I was remonstrated for having a 'huge' baby on the 97th percentile. Never mind that her legs are out of 3month baby grows at 6 weeks. No, she's over weight. Did ask how to put an infant on a diet but it wasn't answered ;)

mayhew · 27/04/2016 15:40

Innumeracy is common in nursing and midwifery, sadly.

I often have to show students how to work out a percentage or read a graph. I'm no great shakes myself mathematically but I can manage the basics.

NotCitrus · 27/04/2016 18:00

I wouldn't have been able to resist explaining exactly what percentiles mean. There was one fab local HV who was trying to explain to a trainee what percentiles were and also how real babies never stick to a perfect line because they are human, so the graph will go up and down around various quartiles.

She opened ds's red book to prove her point, only he was the perfect first baby in some ways as he was born on the 50th %ile for weight and stayed there perfectly for the next 10 weigh-ins. And that one, once plotted!

HVs did make my friend with a tiny baby feel crap, but the paediatrician she was sent to was wonderful, explaining "what we're checking is, is he one of the perfectly normal 1 in 200 babies who happens to be this weight at his age, or is there a medical issue we ought to know about? Well, he looks perky and healthy so probably the former, so really we're just ruling out possible issues with some tests, but no need to worry. As long as his weight is going up not down each month." Kid is wiry and hugely active 7 years later.

NaffOffMartha · 27/04/2016 20:46

NotCitrus that made me laugh, sod's law eh?

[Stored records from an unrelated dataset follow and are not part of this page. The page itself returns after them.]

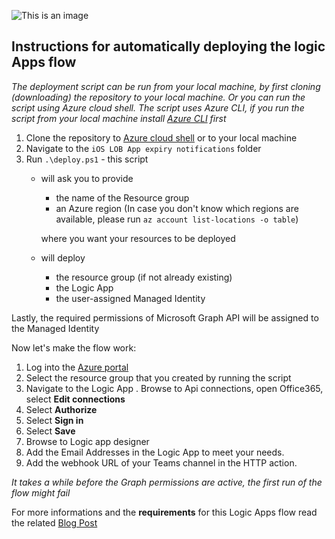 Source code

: ![This is an image](https://www.inthecloud247.com/wp-content/uploads/2022/01/Azure-Logic-Apps-GitHub01.png)

## Instructions for automatically deploying the logic Apps flow ##

*The deployment script can be run from your local machine, by first cloning (downloading) the repository to your local machine. Or you can run the script using Azure cloud shell.
The script uses Azure CLI, if you run the script from your local machine install [Azure CLI](https://docs.microsoft.com/en-us/cli/azure/install-azure-cli) first*

1. Clone the repository to [Azure cloud shell](https://shell.azure.com) or to your local machine
2. Navigate to the `iOS LOB App expiry notifications` folder
3. Run `.\deploy.ps1` - this script
    * will ask you to provide
        * the name of the Resource group
        * an Azure region (In case you don't know which regions are available, please run `az account list-locations -o table`)

        where you want your resources to be deployed
    * will deploy
        * the resource group (if not already existing)
        * the Logic App
        * the user-assigned Managed Identity

Lastly, the required permissions of Microsoft Graph API will be assigned to the Managed Identity

Now let's make the flow work:

1. Log into the [Azure portal](https://portal.azure.com)
2. Select the resource group that you created by running the script
3. Navigate to the Logic App
. Browse to Api connections, open Office365, select **Edit connections**
4. Select **Authorize**
5. Select **Sign in**
6. Select **Save**
7. Browse to Logic app designer
8. Add the Email Addresses in the Logic App to meet your needs.
9. Add the webhook URL of your Teams channel in the HTTP action.

*It takes a while before the Graph permissions are active, the first run of the flow might fail*

For more informations and the **requirements** for this Logic Apps flow read the related [Blog Post](https://www.inthecloud247.com)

An acquaintance is a midwife and she told me about a client whose husband really rubbed her up the wrong way. He was apparently really patronising. He then made some comment about how it was good that the baby was due on a Saturday because he was so busy and important, he wouldn't be able to take time off work. She explained that the baby was unlikely to come on its due date and even if it did, the labour might be long and start much earlier etc etc. He wasn't having any of it. Anyway long story short, labour started on the due date Saturday morning at a respectable hour and the baby was born that afternoon. The husband was all smug, "I told you so!" Grin

UterusUterusGhali · 27/04/2016 20:54

Ok, tbfi mainly deal with newborns, but you need to ask yourself.
-is baby waking for feeds
-is she a good colour
-does she handle well (eg not floppy)
-is she passing urine
-is she opening her bowels
-is her fontanelle depressed
-is she satisfied after feeds
-is she gaining weight

If yes to those, your baby is ok*

*obs there are occasions when this is not the case. Always consult hcp etc etc.

UterusUterusGhali · 27/04/2016 20:56

Oh, fontanelle should NOT be depressed, obvs.

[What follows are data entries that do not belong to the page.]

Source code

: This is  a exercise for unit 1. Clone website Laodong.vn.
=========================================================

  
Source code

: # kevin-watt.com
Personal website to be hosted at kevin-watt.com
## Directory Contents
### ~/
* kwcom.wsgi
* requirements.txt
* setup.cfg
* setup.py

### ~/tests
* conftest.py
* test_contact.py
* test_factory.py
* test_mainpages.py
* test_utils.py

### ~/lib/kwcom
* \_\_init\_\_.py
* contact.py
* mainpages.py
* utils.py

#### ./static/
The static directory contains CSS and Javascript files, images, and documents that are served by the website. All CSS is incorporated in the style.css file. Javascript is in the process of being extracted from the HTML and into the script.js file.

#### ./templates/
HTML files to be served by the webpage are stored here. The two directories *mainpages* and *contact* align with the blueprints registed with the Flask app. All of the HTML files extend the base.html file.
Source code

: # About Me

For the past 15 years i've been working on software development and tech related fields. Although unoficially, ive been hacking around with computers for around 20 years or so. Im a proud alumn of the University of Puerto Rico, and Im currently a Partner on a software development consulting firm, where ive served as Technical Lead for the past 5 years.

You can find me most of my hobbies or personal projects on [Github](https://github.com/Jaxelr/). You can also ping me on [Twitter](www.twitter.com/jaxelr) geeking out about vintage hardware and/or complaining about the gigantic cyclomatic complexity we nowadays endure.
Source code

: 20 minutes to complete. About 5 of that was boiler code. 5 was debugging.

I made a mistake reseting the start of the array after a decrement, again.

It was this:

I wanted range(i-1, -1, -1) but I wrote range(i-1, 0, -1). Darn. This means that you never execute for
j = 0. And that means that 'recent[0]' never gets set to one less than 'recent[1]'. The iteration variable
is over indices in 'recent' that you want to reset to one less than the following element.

UterusUterusGhali · 27/04/2016 20:59

notcirtus of I were to take glee in patronising an hcp, I'd say "centiles", lest I look like a smug no-nothing. ;)

Alexa444 · 27/04/2016 21:02

Mayhew that cracked me up. Lipo through the nipples, I'll remember that one.

summerdreams · 27/04/2016 21:05

I've realised lately with my own son who is constantly weighed and measured due to so many different hospital appointments that the measurements can be extremely different he was apparently 88cm and 3 weeks later he's 85cm he has no way lost 3 cms just sometimes the measurements are off. I think it's the same with different scales when my son came home from the nicu at 3 weeks old, when the nurse came out to weight him he had lost 3 oz lucky the nurse had some sense and said no way the last weigh in was wrong he was being tube fed so he had not lost weight but someone else might have looked at that and worried but she looked at my son and said he's got fat on his hands he has definitely gained, a week later he'd put on nearly a pound so the 1st weigh in was wrong. They should look at the baby as well not just the numbers.